### WORK REQUEST
From the entries below, copy every line holding the word "intonation".

(Entries taken from a collection)
......

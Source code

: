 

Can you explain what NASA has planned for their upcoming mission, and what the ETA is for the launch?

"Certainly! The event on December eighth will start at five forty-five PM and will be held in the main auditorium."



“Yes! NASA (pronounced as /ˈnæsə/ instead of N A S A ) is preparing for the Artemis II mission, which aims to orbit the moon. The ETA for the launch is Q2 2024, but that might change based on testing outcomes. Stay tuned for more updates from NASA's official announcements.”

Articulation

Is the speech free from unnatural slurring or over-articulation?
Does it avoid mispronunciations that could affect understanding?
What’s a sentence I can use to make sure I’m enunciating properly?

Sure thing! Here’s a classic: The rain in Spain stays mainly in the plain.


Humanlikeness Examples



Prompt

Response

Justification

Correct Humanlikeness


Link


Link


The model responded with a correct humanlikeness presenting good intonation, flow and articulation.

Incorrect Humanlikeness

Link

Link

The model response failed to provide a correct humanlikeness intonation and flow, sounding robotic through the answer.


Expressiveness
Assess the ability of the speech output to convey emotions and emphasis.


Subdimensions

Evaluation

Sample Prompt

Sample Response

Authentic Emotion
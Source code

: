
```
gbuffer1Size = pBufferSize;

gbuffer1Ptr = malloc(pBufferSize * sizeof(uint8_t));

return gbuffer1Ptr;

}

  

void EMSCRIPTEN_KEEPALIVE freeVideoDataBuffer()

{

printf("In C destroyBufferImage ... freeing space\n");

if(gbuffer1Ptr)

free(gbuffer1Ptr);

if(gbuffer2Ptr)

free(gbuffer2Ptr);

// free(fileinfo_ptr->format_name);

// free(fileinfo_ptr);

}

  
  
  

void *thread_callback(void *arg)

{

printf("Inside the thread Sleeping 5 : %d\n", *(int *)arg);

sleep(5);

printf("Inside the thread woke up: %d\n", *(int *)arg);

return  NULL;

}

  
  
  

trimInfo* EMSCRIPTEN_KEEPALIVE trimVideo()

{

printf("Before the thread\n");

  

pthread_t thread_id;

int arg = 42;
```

......

### RESULT OF THE EXERCISE
The model responded with a correct humanlikeness presenting good intonation, flow and articulation.
The model response failed to provide a correct humanlikeness intonation and flow, sounding robotic through the answer.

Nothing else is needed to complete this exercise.